* [The problem]: From first line to last, copy the listing exactly and omit its pictures.

* [Material for this task]:

*** Begin section ***

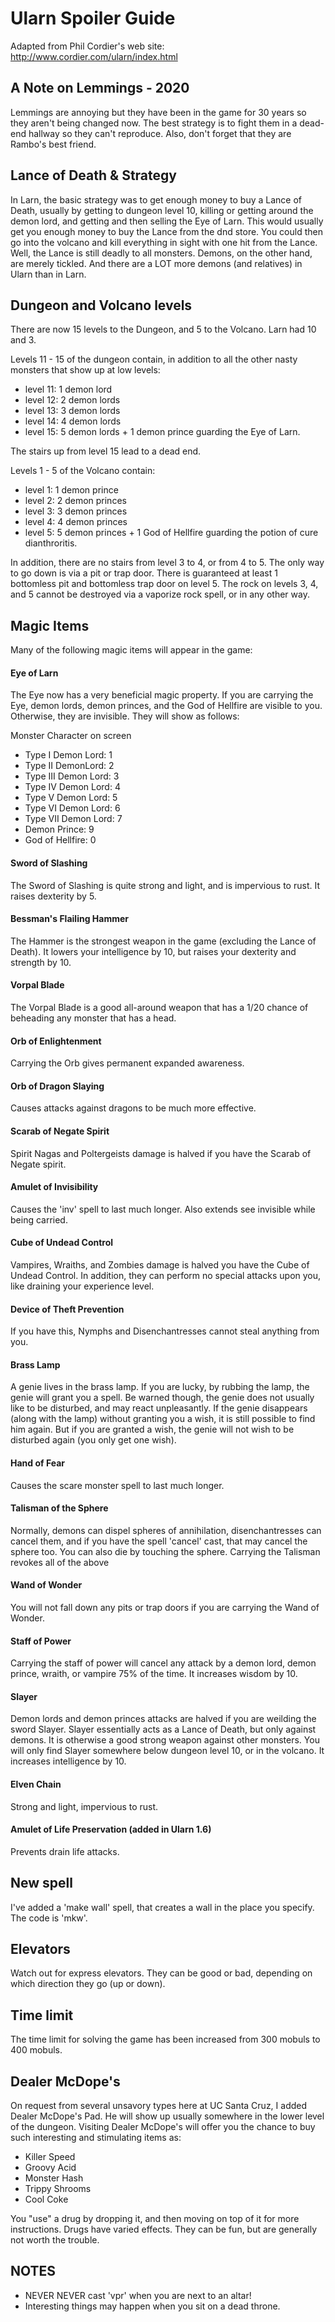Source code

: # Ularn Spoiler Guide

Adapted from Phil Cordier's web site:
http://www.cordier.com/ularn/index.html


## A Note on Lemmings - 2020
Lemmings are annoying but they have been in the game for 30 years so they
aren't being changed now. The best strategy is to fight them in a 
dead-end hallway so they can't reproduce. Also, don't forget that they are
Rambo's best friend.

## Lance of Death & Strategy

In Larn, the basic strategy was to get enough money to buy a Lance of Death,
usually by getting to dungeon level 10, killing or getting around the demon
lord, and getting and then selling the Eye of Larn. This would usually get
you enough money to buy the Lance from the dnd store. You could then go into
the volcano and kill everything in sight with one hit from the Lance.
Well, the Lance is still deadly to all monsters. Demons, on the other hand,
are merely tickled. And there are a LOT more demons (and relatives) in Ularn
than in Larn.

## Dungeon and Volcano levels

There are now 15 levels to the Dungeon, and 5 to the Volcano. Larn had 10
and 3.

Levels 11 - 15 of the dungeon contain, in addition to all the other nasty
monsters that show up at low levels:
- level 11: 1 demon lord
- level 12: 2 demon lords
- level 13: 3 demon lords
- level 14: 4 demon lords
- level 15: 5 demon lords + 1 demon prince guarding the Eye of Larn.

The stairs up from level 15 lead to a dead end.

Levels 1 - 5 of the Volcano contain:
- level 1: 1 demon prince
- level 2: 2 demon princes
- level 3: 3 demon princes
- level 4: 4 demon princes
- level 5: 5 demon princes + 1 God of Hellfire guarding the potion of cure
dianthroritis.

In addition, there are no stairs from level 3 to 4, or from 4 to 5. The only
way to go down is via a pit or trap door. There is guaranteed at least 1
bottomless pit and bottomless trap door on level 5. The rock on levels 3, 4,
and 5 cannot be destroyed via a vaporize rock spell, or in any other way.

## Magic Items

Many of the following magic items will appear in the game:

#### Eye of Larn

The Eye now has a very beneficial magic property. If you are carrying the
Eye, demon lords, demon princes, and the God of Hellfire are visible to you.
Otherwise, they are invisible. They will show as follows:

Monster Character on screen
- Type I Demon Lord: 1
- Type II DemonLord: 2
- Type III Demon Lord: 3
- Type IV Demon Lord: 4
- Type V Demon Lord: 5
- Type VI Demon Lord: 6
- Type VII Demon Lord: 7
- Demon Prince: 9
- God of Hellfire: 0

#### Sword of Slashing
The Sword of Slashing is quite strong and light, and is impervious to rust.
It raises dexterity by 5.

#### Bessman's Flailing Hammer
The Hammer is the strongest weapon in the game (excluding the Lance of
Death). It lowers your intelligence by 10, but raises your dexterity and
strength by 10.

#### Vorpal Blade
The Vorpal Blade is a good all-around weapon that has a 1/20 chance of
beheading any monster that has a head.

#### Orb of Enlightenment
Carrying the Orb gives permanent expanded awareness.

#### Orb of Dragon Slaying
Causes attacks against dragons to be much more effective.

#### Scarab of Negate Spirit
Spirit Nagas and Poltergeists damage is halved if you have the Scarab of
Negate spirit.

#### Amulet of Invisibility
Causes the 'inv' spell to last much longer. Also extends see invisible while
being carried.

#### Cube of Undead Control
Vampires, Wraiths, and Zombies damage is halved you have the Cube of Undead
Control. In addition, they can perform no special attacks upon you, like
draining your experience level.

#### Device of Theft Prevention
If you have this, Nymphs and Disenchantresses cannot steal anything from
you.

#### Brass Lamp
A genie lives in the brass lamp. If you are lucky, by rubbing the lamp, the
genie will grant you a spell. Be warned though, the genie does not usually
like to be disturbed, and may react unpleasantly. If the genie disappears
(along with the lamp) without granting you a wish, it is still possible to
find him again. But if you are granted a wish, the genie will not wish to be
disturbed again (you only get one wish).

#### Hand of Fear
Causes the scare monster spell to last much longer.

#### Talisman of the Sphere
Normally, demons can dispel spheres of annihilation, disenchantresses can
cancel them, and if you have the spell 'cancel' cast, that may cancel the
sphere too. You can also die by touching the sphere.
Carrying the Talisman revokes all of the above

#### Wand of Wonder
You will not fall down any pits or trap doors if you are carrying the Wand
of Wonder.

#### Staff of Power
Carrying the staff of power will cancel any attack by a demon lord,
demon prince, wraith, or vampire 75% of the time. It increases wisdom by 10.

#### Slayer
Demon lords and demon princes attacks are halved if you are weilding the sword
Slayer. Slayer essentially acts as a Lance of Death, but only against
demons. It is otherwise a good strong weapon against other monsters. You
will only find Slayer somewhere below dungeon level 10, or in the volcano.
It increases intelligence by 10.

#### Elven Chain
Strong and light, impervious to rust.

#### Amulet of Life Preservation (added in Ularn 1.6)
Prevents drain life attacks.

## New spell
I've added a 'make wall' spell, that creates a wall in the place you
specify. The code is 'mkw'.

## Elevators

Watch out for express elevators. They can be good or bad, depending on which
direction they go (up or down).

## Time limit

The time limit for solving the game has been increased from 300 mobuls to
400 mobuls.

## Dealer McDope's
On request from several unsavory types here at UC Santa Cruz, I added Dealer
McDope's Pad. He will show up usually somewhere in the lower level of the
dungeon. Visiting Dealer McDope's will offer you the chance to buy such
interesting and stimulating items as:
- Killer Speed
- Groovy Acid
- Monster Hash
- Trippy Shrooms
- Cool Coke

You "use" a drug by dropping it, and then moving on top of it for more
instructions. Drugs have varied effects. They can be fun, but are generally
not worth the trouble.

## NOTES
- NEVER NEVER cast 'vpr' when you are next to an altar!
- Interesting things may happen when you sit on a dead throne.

*** End section ***

* [Answer section]:
Source code

: # Ularn Spoiler Guide

Adapted from Phil Cordier's web site:
http://www.cordier.com/ularn/index.html


## A Note on Lemmings - 2020
Lemmings are annoying but they have been in the game for 30 years so they
aren't being changed now. The best strategy is to fight them in a 
dead-end hallway so they can't reproduce. Also, don't forget that they are
Rambo's best friend.

## Lance of Death & Strategy

In Larn, the basic strategy was to get enough money to buy a Lance of Death,
usually by getting to dungeon level 10, killing or getting around the demon
lord, and getting and then selling the Eye of Larn. This would usually get
you enough money to buy the Lance from the dnd store. You could then go into
the volcano and kill everything in sight with one hit from the Lance.
Well, the Lance is still deadly to all monsters. Demons, on the other hand,
are merely tickled. And there are a LOT more demons (and relatives) in Ularn
than in Larn.

## Dungeon and Volcano levels

There are now 15 levels to the Dungeon, and 5 to the Volcano. Larn had 10
and 3.

Levels 11 - 15 of the dungeon contain, in addition to all the other nasty
monsters that show up at low levels:
- level 11: 1 demon lord
- level 12: 2 demon lords
- level 13: 3 demon lords
- level 14: 4 demon lords
- level 15: 5 demon lords + 1 demon prince guarding the Eye of Larn.

The stairs up from level 15 lead to a dead end.

Levels 1 - 5 of the Volcano contain:
- level 1: 1 demon prince
- level 2: 2 demon princes
- level 3: 3 demon princes
- level 4: 4 demon princes
- level 5: 5 demon princes + 1 God of Hellfire guarding the potion of cure
dianthroritis.

In addition, there are no stairs from level 3 to 4, or from 4 to 5. The only
way to go down is via a pit or trap door. There is guaranteed at least 1
bottomless pit and bottomless trap door on level 5. The rock on levels 3, 4,
and 5 cannot be destroyed via a vaporize rock spell, or in any other way.

## Magic Items

Many of the following magic items will appear in the game:

#### Eye of Larn

The Eye now has a very beneficial magic property. If you are carrying the
Eye, demon lords, demon princes, and the God of Hellfire are visible to you.
Otherwise, they are invisible. They will show as follows:

Monster Character on screen
- Type I Demon Lord: 1
- Type II DemonLord: 2
- Type III Demon Lord: 3
- Type IV Demon Lord: 4
- Type V Demon Lord: 5
- Type VI Demon Lord: 6
- Type VII Demon Lord: 7
- Demon Prince: 9
- God of Hellfire: 0

#### Sword of Slashing
The Sword of Slashing is quite strong and light, and is impervious to rust.
It raises dexterity by 5.

#### Bessman's Flailing Hammer
The Hammer is the strongest weapon in the game (excluding the Lance of
Death). It lowers your intelligence by 10, but raises your dexterity and
strength by 10.

#### Vorpal Blade
The Vorpal Blade is a good all-around weapon that has a 1/20 chance of
beheading any monster that has a head.

#### Orb of Enlightenment
Carrying the Orb gives permanent expanded awareness.

#### Orb of Dragon Slaying
Causes attacks against dragons to be much more effective.

#### Scarab of Negate Spirit
Spirit Nagas and Poltergeists damage is halved if you have the Scarab of
Negate spirit.

#### Amulet of Invisibility
Causes the 'inv' spell to last much longer. Also extends see invisible while
being carried.

#### Cube of Undead Control
Vampires, Wraiths, and Zombies damage is halved you have the Cube of Undead
Control. In addition, they can perform no special attacks upon you, like
draining your experience level.

#### Device of Theft Prevention
If you have this, Nymphs and Disenchantresses cannot steal anything from
you.

#### Brass Lamp
A genie lives in the brass lamp. If you are lucky, by rubbing the lamp, the
genie will grant you a spell. Be warned though, the genie does not usually
like to be disturbed, and may react unpleasantly. If the genie disappears
(along with the lamp) without granting you a wish, it is still possible to
find him again. But if you are granted a wish, the genie will not wish to be
disturbed again (you only get one wish).

#### Hand of Fear
Causes the scare monster spell to last much longer.

#### Talisman of the Sphere
Normally, demons can dispel spheres of annihilation, disenchantresses can
cancel them, and if you have the spell 'cancel' cast, that may cancel the
sphere too. You can also die by touching the sphere.
Carrying the Talisman revokes all of the above

#### Wand of Wonder
You will not fall down any pits or trap doors if you are carrying the Wand
of Wonder.

#### Staff of Power
Carrying the staff of power will cancel any attack by a demon lord,
demon prince, wraith, or vampire 75% of the time. It increases wisdom by 10.

#### Slayer
Demon lords and demon princes attacks are halved if you are weilding the sword
Slayer. Slayer essentially acts as a Lance of Death, but only against
demons. It is otherwise a good strong weapon against other monsters. You
will only find Slayer somewhere below dungeon level 10, or in the volcano.
It increases intelligence by 10.

#### Elven Chain
Strong and light, impervious to rust.

#### Amulet of Life Preservation (added in Ularn 1.6)
Prevents drain life attacks.

## New spell
I've added a 'make wall' spell, that creates a wall in the place you
specify. The code is 'mkw'.

## Elevators

Watch out for express elevators. They can be good or bad, depending on which
direction they go (up or down).

## Time limit

The time limit for solving the game has been increased from 300 mobuls to
400 mobuls.

## Dealer McDope's
On request from several unsavory types here at UC Santa Cruz, I added Dealer
McDope's Pad. He will show up usually somewhere in the lower level of the
dungeon. Visiting Dealer McDope's will offer you the chance to buy such
interesting and stimulating items as:
- Killer Speed
- Groovy Acid
- Monster Hash
- Trippy Shrooms
- Cool Coke

You "use" a drug by dropping it, and then moving on top of it for more
instructions. Drugs have varied effects. They can be fun, but are generally
not worth the trouble.

## NOTES
- NEVER NEVER cast 'vpr' when you are next to an altar!
- Interesting things may happen when you sit on a dead throne.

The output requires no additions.